> _DATA SUPPLIED_
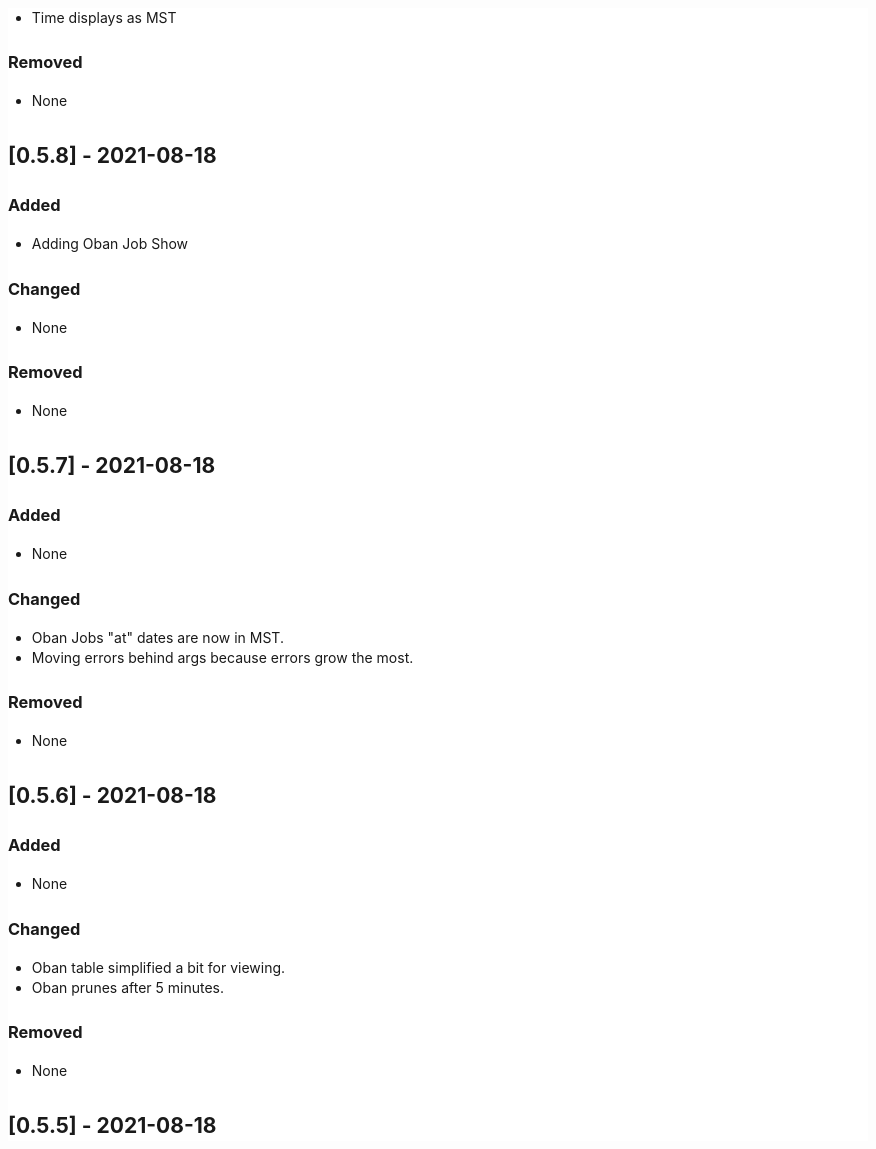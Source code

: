 - Time displays as MST

### Removed

- None

## [0.5.8] - 2021-08-18

### Added

- Adding Oban Job Show

### Changed

- None

### Removed

- None

## [0.5.7] - 2021-08-18

### Added

- None

### Changed

- Oban Jobs "at" dates are now in MST.
- Moving errors behind args because errors grow the most.

### Removed

- None

## [0.5.6] - 2021-08-18

### Added

- None

### Changed

- Oban table simplified a bit for viewing.
- Oban prunes after 5 minutes.

### Removed

- None

## [0.5.5] - 2021-08-18
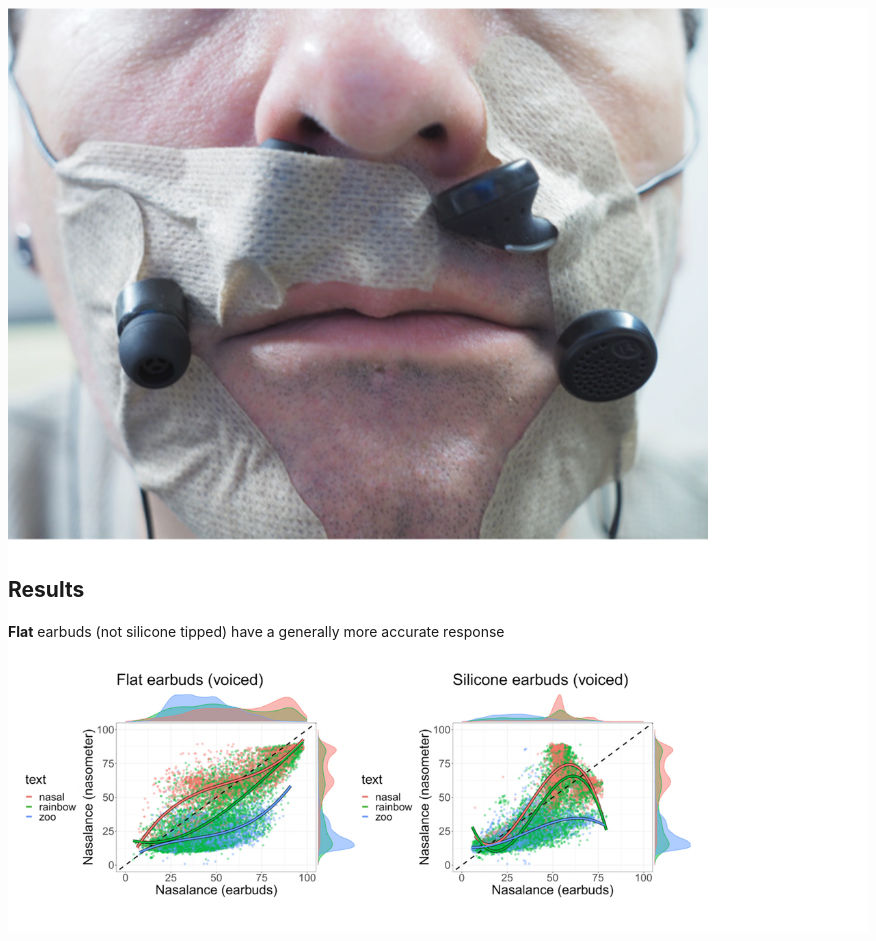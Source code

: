 <img src="./assets/media/carignan-earbuds.png" width="700">

## Results

**Flat** earbuds (not silicone tipped) have a generally more accurate response

<img src="./assets/media/earbuds-corr.png" width="700">
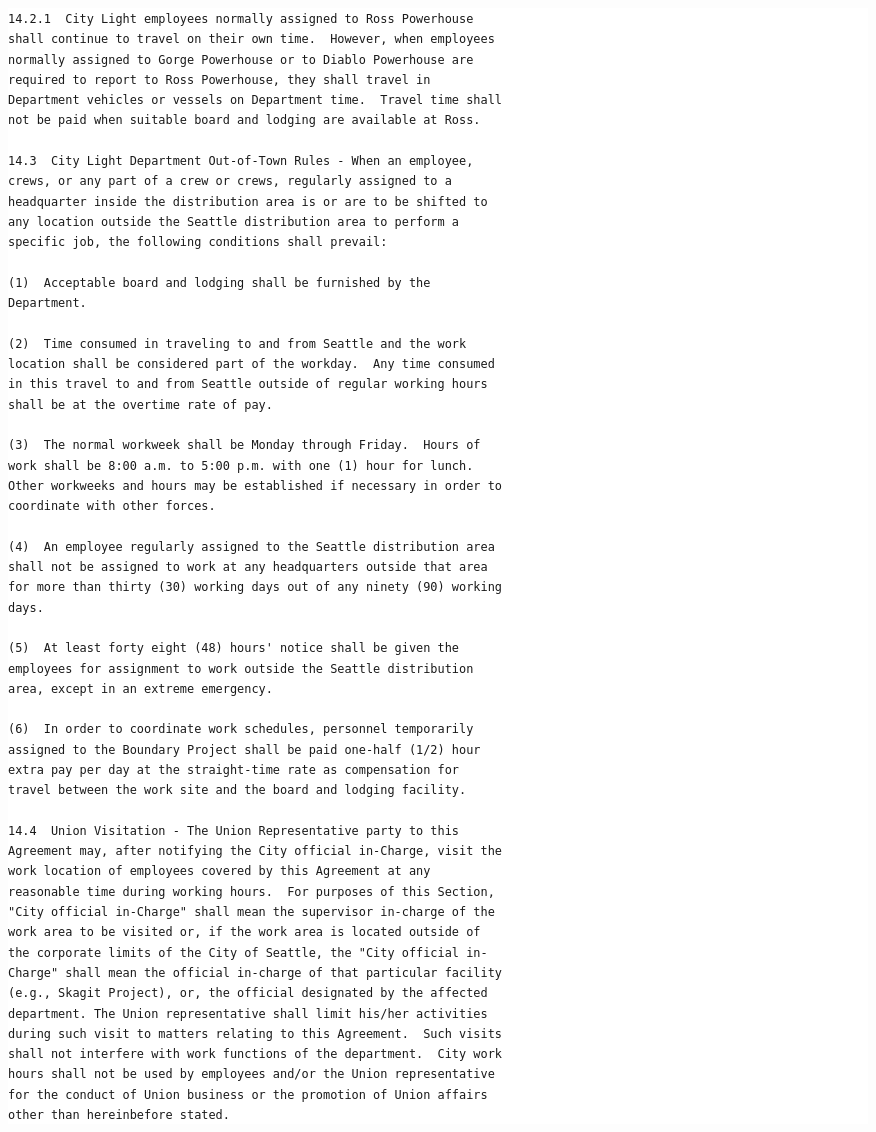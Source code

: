     14.2.1  City Light employees normally assigned to Ross Powerhouse  
    shall continue to travel on their own time.  However, when employees  
    normally assigned to Gorge Powerhouse or to Diablo Powerhouse are  
    required to report to Ross Powerhouse, they shall travel in  
    Department vehicles or vessels on Department time.  Travel time shall  
    not be paid when suitable board and lodging are available at Ross.  
  
    14.3  City Light Department Out-of-Town Rules - When an employee,  
    crews, or any part of a crew or crews, regularly assigned to a  
    headquarter inside the distribution area is or are to be shifted to  
    any location outside the Seattle distribution area to perform a  
    specific job, the following conditions shall prevail:  
  
    (1)  Acceptable board and lodging shall be furnished by the  
    Department.  
  
    (2)  Time consumed in traveling to and from Seattle and the work  
    location shall be considered part of the workday.  Any time consumed  
    in this travel to and from Seattle outside of regular working hours  
    shall be at the overtime rate of pay.  
  
    (3)  The normal workweek shall be Monday through Friday.  Hours of  
    work shall be 8:00 a.m. to 5:00 p.m. with one (1) hour for lunch.  
    Other workweeks and hours may be established if necessary in order to  
    coordinate with other forces.  
  
    (4)  An employee regularly assigned to the Seattle distribution area  
    shall not be assigned to work at any headquarters outside that area  
    for more than thirty (30) working days out of any ninety (90) working  
    days.  
  
    (5)  At least forty eight (48) hours' notice shall be given the  
    employees for assignment to work outside the Seattle distribution  
    area, except in an extreme emergency.  
  
    (6)  In order to coordinate work schedules, personnel temporarily  
    assigned to the Boundary Project shall be paid one-half (1/2) hour  
    extra pay per day at the straight-time rate as compensation for  
    travel between the work site and the board and lodging facility.  
  
    14.4  Union Visitation - The Union Representative party to this  
    Agreement may, after notifying the City official in-Charge, visit the  
    work location of employees covered by this Agreement at any  
    reasonable time during working hours.  For purposes of this Section,  
    "City official in-Charge" shall mean the supervisor in-charge of the  
    work area to be visited or, if the work area is located outside of  
    the corporate limits of the City of Seattle, the "City official in-  
    Charge" shall mean the official in-charge of that particular facility  
    (e.g., Skagit Project), or, the official designated by the affected  
    department. The Union representative shall limit his/her activities  
    during such visit to matters relating to this Agreement.  Such visits  
    shall not interfere with work functions of the department.  City work  
    hours shall not be used by employees and/or the Union representative  
    for the conduct of Union business or the promotion of Union affairs  
    other than hereinbefore stated.  
  
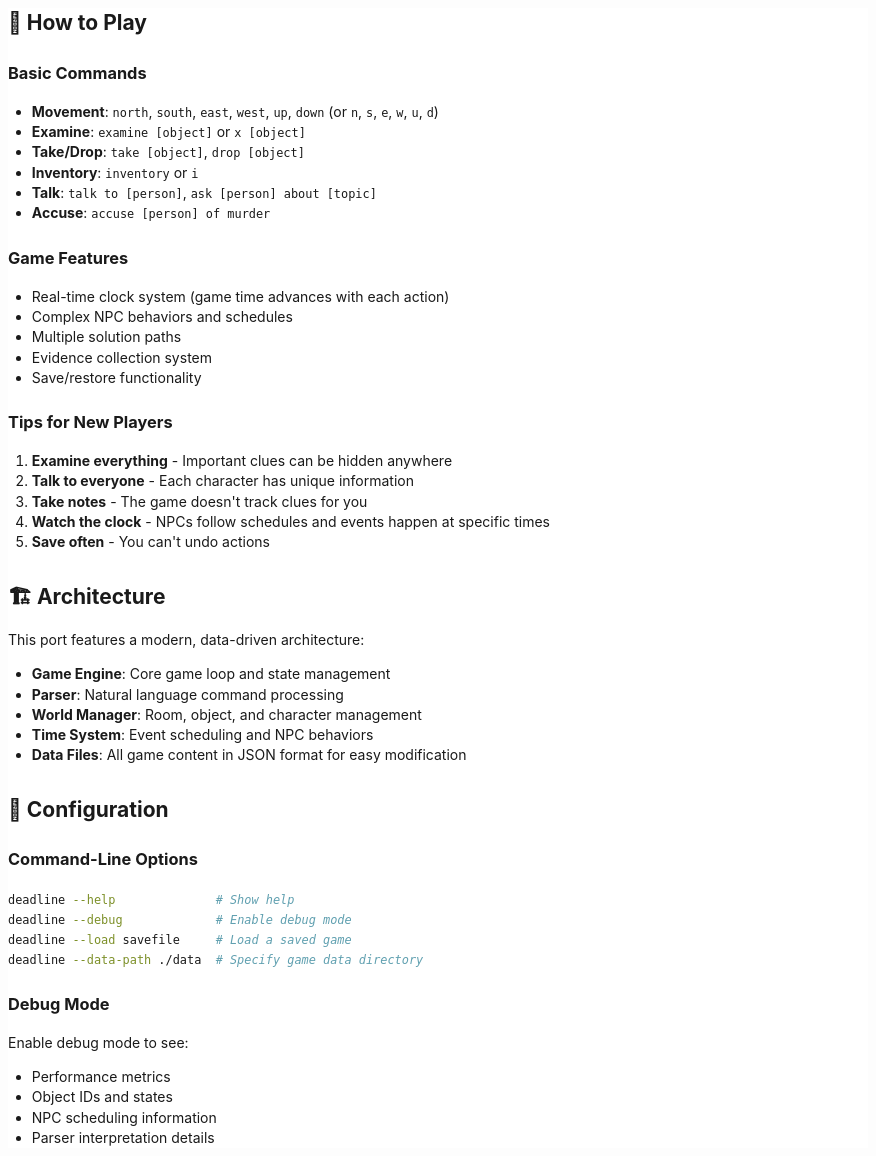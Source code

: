 ## 🎯 How to Play

### Basic Commands
- **Movement**: `north`, `south`, `east`, `west`, `up`, `down` (or `n`, `s`, `e`, `w`, `u`, `d`)
- **Examine**: `examine [object]` or `x [object]`
- **Take/Drop**: `take [object]`, `drop [object]`
- **Inventory**: `inventory` or `i`
- **Talk**: `talk to [person]`, `ask [person] about [topic]`
- **Accuse**: `accuse [person] of murder`

### Game Features
- Real-time clock system (game time advances with each action)
- Complex NPC behaviors and schedules
- Multiple solution paths
- Evidence collection system
- Save/restore functionality

### Tips for New Players
1. **Examine everything** - Important clues can be hidden anywhere
2. **Talk to everyone** - Each character has unique information
3. **Take notes** - The game doesn't track clues for you
4. **Watch the clock** - NPCs follow schedules and events happen at specific times
5. **Save often** - You can't undo actions

## 🏗️ Architecture

This port features a modern, data-driven architecture:

- **Game Engine**: Core game loop and state management
- **Parser**: Natural language command processing
- **World Manager**: Room, object, and character management
- **Time System**: Event scheduling and NPC behaviors
- **Data Files**: All game content in JSON format for easy modification

## 🔧 Configuration

### Command-Line Options
```bash
deadline --help              # Show help
deadline --debug             # Enable debug mode
deadline --load savefile     # Load a saved game
deadline --data-path ./data  # Specify game data directory
```

### Debug Mode
Enable debug mode to see:
- Performance metrics
- Object IDs and states
- NPC scheduling information
- Parser interpretation details

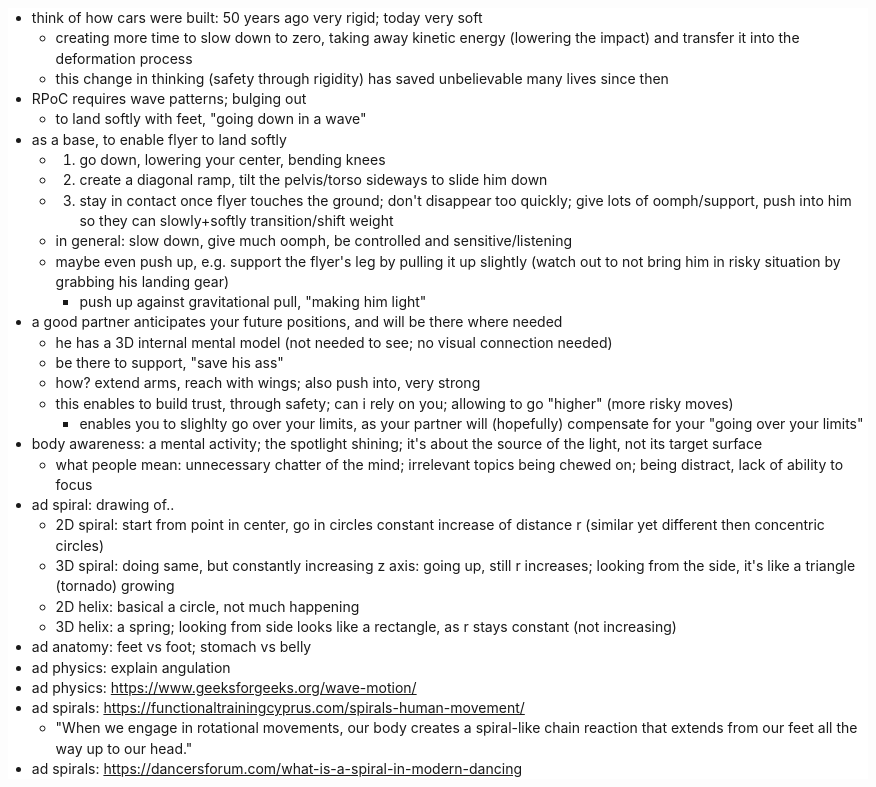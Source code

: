   * think of how cars were built: 50 years ago very rigid; today very soft
    * creating more time to slow down to zero, taking away kinetic energy (lowering the impact) and transfer it into the deformation process
    * this change in thinking (safety through rigidity) has saved unbelievable many lives since then
  * RPoC requires wave patterns; bulging out
    * to land softly with feet, "going down in a wave"
  * as a base, to enable flyer to land softly
    * 1) go down, lowering your center, bending knees
    * 2) create a diagonal ramp, tilt the pelvis/torso sideways to slide him down
    * 3) stay in contact once flyer touches the ground; don't disappear too quickly; give lots of oomph/support, push into him so they can slowly+softly transition/shift weight
    * in general: slow down, give much oomph, be controlled and sensitive/listening
    * maybe even push up, e.g. support the flyer's leg by pulling it up slightly (watch out to not bring him in risky situation by grabbing his landing gear)
      * push up against gravitational pull, "making him light"
* a good partner anticipates your future positions, and will be there where needed
  * he has a 3D internal mental model (not needed to see; no visual connection needed)
  * be there to support, "save his ass"
  * how? extend arms, reach with wings; also push into, very strong
  * this enables to build trust, through safety; can i rely on you; allowing to go "higher" (more risky moves)
    * enables you to slighlty go over your limits, as your partner will (hopefully) compensate for your "going over your limits" 
* body awareness: a mental activity; the spotlight shining; it's about the source of the light, not its target surface
  * what people mean: unnecessary chatter of the mind; irrelevant topics being chewed on; being distract, lack of ability to focus
* ad spiral: drawing of..
  * 2D spiral: start from point in center, go in circles constant increase of distance r (similar yet different then concentric circles)
  * 3D spiral: doing same, but constantly increasing z axis: going up, still r increases; looking from the side, it's like a triangle (tornado) growing
  * 2D helix: basical a circle, not much happening
  * 3D helix: a spring; looking from side looks like a rectangle, as r stays constant (not increasing)
* ad anatomy: feet vs foot; stomach vs belly
* ad physics: explain angulation
* ad physics: https://www.geeksforgeeks.org/wave-motion/
* ad spirals: https://functionaltrainingcyprus.com/spirals-human-movement/
  * "When we engage in rotational movements, our body creates a spiral-like chain reaction that extends from our feet all the way up to our head."
* ad spirals: https://dancersforum.com/what-is-a-spiral-in-modern-dancing
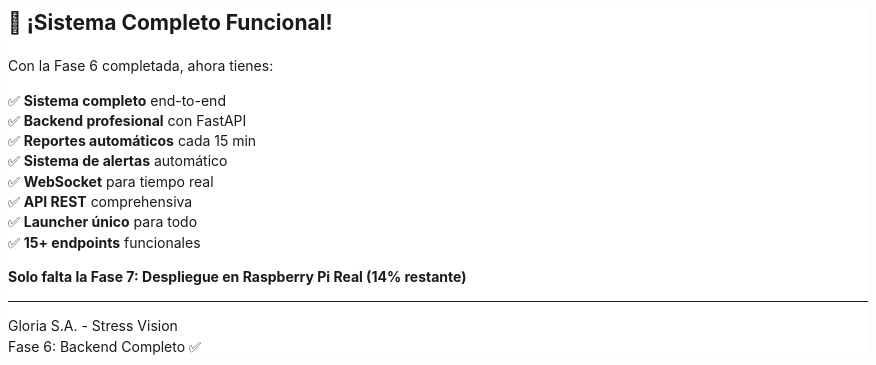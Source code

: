 
## 🎊 ¡Sistema Completo Funcional!

Con la Fase 6 completada, ahora tienes:

✅ **Sistema completo** end-to-end  
✅ **Backend profesional** con FastAPI  
✅ **Reportes automáticos** cada 15 min  
✅ **Sistema de alertas** automático  
✅ **WebSocket** para tiempo real  
✅ **API REST** comprehensiva  
✅ **Launcher único** para todo  
✅ **15+ endpoints** funcionales  

**Solo falta la Fase 7: Despliegue en Raspberry Pi Real (14% restante)**

---

Gloria S.A. - Stress Vision  
Fase 6: Backend Completo ✅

> _EXERCISE DESCRIPTION_
Find and show each line of the listing with the word "Examine".

> _RESPONSE TO THIS TASK_
- **Examine**: `examine [object]` or `x [object]`
1. **Examine everything** - Important clues can be hidden anywhere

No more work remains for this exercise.